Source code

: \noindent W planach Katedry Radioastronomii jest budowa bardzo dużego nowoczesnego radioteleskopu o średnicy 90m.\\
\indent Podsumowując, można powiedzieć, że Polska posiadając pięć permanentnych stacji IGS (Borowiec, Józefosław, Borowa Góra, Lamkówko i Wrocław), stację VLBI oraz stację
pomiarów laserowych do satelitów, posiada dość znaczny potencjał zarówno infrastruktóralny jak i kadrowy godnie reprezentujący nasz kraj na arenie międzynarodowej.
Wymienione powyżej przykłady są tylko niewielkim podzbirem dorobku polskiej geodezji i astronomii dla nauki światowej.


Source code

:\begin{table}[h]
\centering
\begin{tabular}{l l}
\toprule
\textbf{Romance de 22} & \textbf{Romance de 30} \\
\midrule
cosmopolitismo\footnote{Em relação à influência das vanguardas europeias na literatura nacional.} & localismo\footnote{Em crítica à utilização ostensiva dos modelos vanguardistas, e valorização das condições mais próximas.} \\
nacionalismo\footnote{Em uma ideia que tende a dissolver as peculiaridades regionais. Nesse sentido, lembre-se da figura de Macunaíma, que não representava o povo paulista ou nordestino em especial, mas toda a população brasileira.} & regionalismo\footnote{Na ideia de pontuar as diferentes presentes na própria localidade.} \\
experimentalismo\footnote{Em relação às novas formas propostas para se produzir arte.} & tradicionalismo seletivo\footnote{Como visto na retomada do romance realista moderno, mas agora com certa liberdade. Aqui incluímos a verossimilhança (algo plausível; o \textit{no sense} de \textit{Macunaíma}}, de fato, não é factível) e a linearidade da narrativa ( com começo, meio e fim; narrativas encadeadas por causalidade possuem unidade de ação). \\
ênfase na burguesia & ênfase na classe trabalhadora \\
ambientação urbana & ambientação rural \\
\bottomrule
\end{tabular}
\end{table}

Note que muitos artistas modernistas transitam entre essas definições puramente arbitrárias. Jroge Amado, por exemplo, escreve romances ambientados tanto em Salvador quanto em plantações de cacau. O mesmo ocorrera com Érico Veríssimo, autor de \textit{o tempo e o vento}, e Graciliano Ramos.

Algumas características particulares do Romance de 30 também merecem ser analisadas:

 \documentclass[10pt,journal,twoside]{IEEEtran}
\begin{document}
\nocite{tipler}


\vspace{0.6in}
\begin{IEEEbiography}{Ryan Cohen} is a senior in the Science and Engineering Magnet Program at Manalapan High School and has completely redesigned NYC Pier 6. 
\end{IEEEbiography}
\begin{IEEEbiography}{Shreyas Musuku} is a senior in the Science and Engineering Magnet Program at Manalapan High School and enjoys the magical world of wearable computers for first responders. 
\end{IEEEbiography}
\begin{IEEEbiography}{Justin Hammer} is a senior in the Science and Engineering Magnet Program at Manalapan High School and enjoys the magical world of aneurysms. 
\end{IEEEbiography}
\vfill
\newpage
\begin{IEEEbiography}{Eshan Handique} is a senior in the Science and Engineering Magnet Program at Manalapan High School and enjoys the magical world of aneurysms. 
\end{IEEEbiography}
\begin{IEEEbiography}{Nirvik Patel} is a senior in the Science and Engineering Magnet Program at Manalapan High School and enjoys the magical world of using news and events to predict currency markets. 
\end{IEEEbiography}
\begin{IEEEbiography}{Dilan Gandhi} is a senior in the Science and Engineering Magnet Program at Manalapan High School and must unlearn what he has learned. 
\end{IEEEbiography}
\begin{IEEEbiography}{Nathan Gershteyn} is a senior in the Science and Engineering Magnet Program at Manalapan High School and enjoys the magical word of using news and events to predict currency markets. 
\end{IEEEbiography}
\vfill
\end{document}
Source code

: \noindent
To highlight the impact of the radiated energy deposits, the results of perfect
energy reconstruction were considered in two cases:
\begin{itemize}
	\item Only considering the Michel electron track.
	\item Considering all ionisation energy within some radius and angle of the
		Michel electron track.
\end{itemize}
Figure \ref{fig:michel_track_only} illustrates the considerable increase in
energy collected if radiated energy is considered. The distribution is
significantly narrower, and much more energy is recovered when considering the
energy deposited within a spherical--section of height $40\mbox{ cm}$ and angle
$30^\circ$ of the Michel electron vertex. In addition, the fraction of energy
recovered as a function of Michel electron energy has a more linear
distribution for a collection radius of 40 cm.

■ ■ ■

◆ WHAT TO DO:
Return each line above where the word "footnote" shows up.

◆ RESULT OF THIS TASK:
cosmopolitismo\footnote{Em relação à influência das vanguardas europeias na literatura nacional.} & localismo\footnote{Em crítica à utilização ostensiva dos modelos vanguardistas, e valorização das condições mais próximas.} \\
nacionalismo\footnote{Em uma ideia que tende a dissolver as peculiaridades regionais. Nesse sentido, lembre-se da figura de Macunaíma, que não representava o povo paulista ou nordestino em especial, mas toda a população brasileira.} & regionalismo\footnote{Na ideia de pontuar as diferentes presentes na própria localidade.} \\
experimentalismo\footnote{Em relação às novas formas propostas para se produzir arte.} & tradicionalismo seletivo\footnote{Como visto na retomada do romance realista moderno, mas agora com certa liberdade. Aqui incluímos a verossimilhança (algo plausível; o \textit{no sense} de \textit{Macunaíma}}, de fato, não é factível) e a linearidade da narrativa ( com começo, meio e fim; narrativas encadeadas por causalidade possuem unidade de ação). \\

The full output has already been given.